## Task inputs
⁂

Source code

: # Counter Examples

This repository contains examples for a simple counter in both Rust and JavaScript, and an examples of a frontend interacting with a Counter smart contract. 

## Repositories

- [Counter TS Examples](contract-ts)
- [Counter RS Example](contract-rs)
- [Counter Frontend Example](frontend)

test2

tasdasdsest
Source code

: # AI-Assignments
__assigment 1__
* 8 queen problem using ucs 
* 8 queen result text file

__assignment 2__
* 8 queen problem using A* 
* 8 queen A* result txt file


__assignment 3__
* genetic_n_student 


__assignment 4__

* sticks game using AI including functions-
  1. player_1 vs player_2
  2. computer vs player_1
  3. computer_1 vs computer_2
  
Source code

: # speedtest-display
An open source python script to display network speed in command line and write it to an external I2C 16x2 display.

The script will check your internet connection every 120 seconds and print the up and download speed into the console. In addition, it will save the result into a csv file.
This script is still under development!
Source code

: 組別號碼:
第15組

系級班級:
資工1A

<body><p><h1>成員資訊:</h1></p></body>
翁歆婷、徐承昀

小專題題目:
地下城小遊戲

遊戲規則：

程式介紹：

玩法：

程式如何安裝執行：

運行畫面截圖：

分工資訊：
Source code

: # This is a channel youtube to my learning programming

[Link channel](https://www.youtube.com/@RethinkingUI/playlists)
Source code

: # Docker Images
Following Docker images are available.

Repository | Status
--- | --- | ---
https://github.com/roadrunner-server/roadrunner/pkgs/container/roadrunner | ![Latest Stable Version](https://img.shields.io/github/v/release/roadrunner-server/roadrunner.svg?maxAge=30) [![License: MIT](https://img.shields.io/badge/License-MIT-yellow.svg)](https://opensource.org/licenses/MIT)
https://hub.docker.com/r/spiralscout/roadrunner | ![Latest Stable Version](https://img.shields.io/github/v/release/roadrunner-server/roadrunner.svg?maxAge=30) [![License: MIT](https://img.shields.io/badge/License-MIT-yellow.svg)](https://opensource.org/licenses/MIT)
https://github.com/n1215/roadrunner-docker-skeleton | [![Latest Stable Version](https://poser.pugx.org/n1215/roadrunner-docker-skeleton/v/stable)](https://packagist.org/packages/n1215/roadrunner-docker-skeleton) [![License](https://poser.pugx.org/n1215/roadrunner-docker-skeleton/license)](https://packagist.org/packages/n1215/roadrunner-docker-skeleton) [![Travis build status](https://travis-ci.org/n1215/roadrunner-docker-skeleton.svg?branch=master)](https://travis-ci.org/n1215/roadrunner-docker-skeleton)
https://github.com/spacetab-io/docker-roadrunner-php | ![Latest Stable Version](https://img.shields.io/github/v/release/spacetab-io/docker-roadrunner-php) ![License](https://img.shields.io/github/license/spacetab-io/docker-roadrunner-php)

⁂

## What you will do
Whenever a line above has the word "queen" in it, copy that line.

## Solved exercise
* 8 queen problem using ucs 
* 8 queen result text file
* 8 queen problem using A* 
* 8 queen A* result txt file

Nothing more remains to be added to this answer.